Another classic point is: perfect multicollinearity is logical problem with the regression. However, imperfect multicollinearity (i.e., correlated independent variables) is often a realistic model feature and not necessarily a "problem."

Gujarati, Basic Econometrics (Chapter 10: Multicollinearity)
1. High R2 but few significant t ratios. As noted, this is the “classic” symptom of multicollinearity. If R2 is high, say, in excess of 0.8, the F test in most cases will reject the hypothesis that the partial slope coefficients are simultaneously equal to zero, but the individual t tests will show that none or very few of the partial slope coefficients are statistically different from zero. This fact was clearly demonstrated by our consumption–income–wealth example.

Although this diagnostic is sensible, its disadvantage is that “it is too strong in the sense that multicollinearity is considered as harmful only when all of the influences of the explanatory variables on Y cannot be disentangled.
 

aalirahman

Member
Subscriber
Hi David - Can you please explain the following question from GARP mock:

For a sample of 400 firms, the relationship between corporate revenue (Yi) and the average years of experience per employee (Xi) is modeled as follows:
Yi = β1 + β2*Xi + εi, i = 1, 2 ..., 400

An analyst wants to test the joint null hypothesis that β1 = 0 and β2 = 0 at the 95% confidence level. The p- value for the t-statistic for β1 is 0.07, and the p-value for the t-statistic for β2 is 0.06. The p-value for the F- statistic for the regression is 0.045. Which of the following statements is correct?

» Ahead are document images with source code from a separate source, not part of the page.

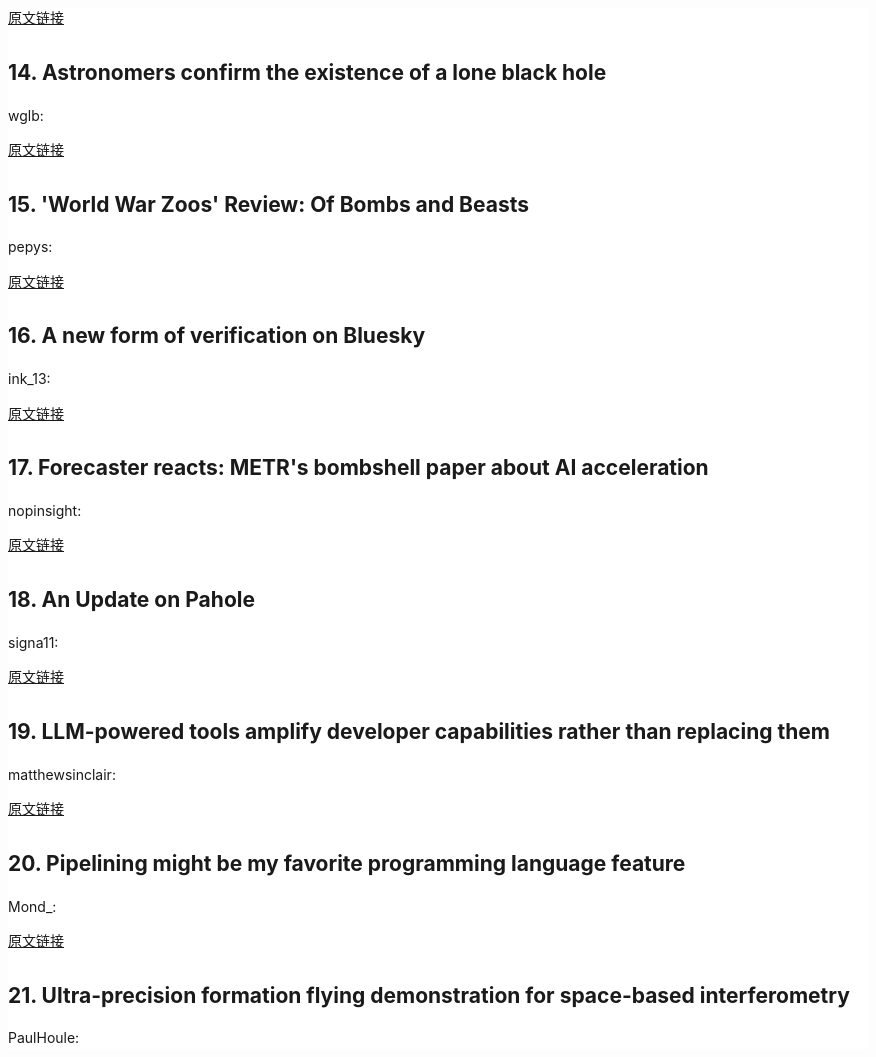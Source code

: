 [原文链接]()

## 14. Astronomers confirm the existence of a lone black hole

wglb:

[原文链接](https://phys.org/news/2025-04-astronomers-lone-black-hole.html)

## 15. 'World War Zoos' Review: Of Bombs and Beasts

pepys:

[原文链接](https://www.wsj.com/arts-culture/books/world-war-zoos-review-of-bombs-and-beasts-a037c4b6)

## 16. A new form of verification on Bluesky

ink_13:

[原文链接](https://bsky.social/about/blog/04-21-2025-verification)

## 17. Forecaster reacts: METR's bombshell paper about AI acceleration

nopinsight:

[原文链接](https://peterwildeford.substack.com/p/forecaster-reacts-metrs-bombshell)

## 18. An Update on Pahole

signa11:

[原文链接](https://lwn.net/Articles/1016243/)

## 19. LLM-powered tools amplify developer capabilities rather than replacing them

matthewsinclair:

[原文链接](https://matthewsinclair.com/blog/0178-why-llm-powered-programming-is-more-mech-suit-than-artificial-human)

## 20. Pipelining might be my favorite programming language feature

Mond_:

[原文链接](https://herecomesthemoon.net/2025/04/pipelining/)

## 21. Ultra-precision formation flying demonstration for space-based interferometry

PaulHoule:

The analyst can reject the joint null hypothesis because each β is different from 0 at the 95% confidence level.
The analyst cannot reject the joint null hypothesis because neither β is different from 0 at the 95% confidence level.
The analyst can reject the joint null hypothesis because the F-statistic is significant at the 95% confidence level.
The analyst cannot reject the joint null hypothesis because the F-statistic is not significant at the 95% confidence level.

Thanks
 

David Harper CFA FRM

David Harper CFA FRM
Staff member
Subscriber
Hi @aalirahman see https://www.bionicturtle.com/forum/...1-q9-remembering-f-statistics.7435/post-29618 i.e.,
Hi @@Ekin4112 The t-stats are used to test the significance of the individual coefficients; e.g., is B1 significant? is B2 significant. The key to the question is (emphasis mine): "You wish to test the joint null hypothesis that β1 = 0 and β2 = 0 at the 95% confidence level." A joint test of several/all coefficients requires an F-stat. With respect to the p-value (aka, exact significance level), I think the best thing to do with a p-value is to insert into this sentence "We are [100% - p%] confident that we can reject the null." (because confidence = 1 - significance). In this case, the p-value of 0.045 implies we can say "We are 95.5% confident we can reject the null" which implies we can reject then null for any confidence <= 95.5% but we cannot for any confidence greater than 95.5%. I hope that helps,
 

Nicole Seaman

Director of FRM Operations
Staff member
Subscriber
@aalirahman

In addition to David's link above, please note that I moved your post to this thread, which also discusses this practice question. Please make sure to use the forum search to make sure that your question has not already been discussed before posting. Especially right before the exam, it saves everyone time from answering the same question more than once. Thank you.